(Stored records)
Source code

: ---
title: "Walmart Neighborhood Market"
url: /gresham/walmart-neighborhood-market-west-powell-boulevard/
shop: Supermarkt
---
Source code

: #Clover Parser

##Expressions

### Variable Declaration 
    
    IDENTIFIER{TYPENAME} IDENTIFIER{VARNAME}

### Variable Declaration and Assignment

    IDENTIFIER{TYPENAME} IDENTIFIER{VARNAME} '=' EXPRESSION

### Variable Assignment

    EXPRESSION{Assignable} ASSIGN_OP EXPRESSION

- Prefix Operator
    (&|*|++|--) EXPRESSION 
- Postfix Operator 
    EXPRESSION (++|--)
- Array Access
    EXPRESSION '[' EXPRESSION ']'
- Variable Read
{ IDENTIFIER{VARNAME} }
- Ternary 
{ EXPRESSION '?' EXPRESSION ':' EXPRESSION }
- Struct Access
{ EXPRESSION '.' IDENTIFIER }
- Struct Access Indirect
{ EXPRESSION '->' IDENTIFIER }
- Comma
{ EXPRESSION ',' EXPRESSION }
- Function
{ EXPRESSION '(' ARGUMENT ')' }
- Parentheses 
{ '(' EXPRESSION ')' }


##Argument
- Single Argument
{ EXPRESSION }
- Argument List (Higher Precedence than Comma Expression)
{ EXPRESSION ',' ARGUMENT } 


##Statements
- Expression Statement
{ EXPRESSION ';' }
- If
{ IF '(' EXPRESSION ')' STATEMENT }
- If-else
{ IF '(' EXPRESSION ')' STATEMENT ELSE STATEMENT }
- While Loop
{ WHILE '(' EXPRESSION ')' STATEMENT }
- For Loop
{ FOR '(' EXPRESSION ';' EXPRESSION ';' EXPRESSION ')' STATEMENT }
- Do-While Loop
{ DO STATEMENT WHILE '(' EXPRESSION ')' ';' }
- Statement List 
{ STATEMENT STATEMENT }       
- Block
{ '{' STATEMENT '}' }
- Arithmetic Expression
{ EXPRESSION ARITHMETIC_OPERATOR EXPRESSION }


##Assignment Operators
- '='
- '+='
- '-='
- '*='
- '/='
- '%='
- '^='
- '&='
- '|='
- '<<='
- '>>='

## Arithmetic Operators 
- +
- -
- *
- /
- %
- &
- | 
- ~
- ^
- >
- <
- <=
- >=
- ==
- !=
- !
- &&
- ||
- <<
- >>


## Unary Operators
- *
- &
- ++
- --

## WORK INSTRUCTIONS
Exactly reproduce every line found in the records.

## OUTPUT BELOW
Source code

: ---
title: "Walmart Neighborhood Market"
url: /gresham/walmart-neighborhood-market-west-powell-boulevard/
shop: Supermarkt
---
Source code

: #Clover Parser

##Expressions

### Variable Declaration 
    
    IDENTIFIER{TYPENAME} IDENTIFIER{VARNAME}

### Variable Declaration and Assignment

    IDENTIFIER{TYPENAME} IDENTIFIER{VARNAME} '=' EXPRESSION

### Variable Assignment

    EXPRESSION{Assignable} ASSIGN_OP EXPRESSION

- Prefix Operator
    (&|*|++|--) EXPRESSION 
- Postfix Operator 
    EXPRESSION (++|--)
- Array Access
    EXPRESSION '[' EXPRESSION ']'
- Variable Read
{ IDENTIFIER{VARNAME} }
- Ternary 
{ EXPRESSION '?' EXPRESSION ':' EXPRESSION }
- Struct Access
{ EXPRESSION '.' IDENTIFIER }
- Struct Access Indirect
{ EXPRESSION '->' IDENTIFIER }
- Comma
{ EXPRESSION ',' EXPRESSION }
- Function
{ EXPRESSION '(' ARGUMENT ')' }
- Parentheses 
{ '(' EXPRESSION ')' }


##Argument
- Single Argument
{ EXPRESSION }
- Argument List (Higher Precedence than Comma Expression)
{ EXPRESSION ',' ARGUMENT } 


##Statements
- Expression Statement
{ EXPRESSION ';' }
- If
{ IF '(' EXPRESSION ')' STATEMENT }
- If-else
{ IF '(' EXPRESSION ')' STATEMENT ELSE STATEMENT }
- While Loop
{ WHILE '(' EXPRESSION ')' STATEMENT }
- For Loop
{ FOR '(' EXPRESSION ';' EXPRESSION ';' EXPRESSION ')' STATEMENT }
- Do-While Loop
{ DO STATEMENT WHILE '(' EXPRESSION ')' ';' }
- Statement List 
{ STATEMENT STATEMENT }       
- Block
{ '{' STATEMENT '}' }
- Arithmetic Expression
{ EXPRESSION ARITHMETIC_OPERATOR EXPRESSION }


##Assignment Operators
- '='
- '+='
- '-='
- '*='
- '/='
- '%='
- '^='
- '&='
- '|='
- '<<='
- '>>='

## Arithmetic Operators 
- +
- -
- *
- /
- %
- &
- | 
- ~
- ^
- >
- <
- <=
- >=
- ==
- !=
- !
- &&
- ||
- <<
- >>


## Unary Operators
- *
- &
- ++
- --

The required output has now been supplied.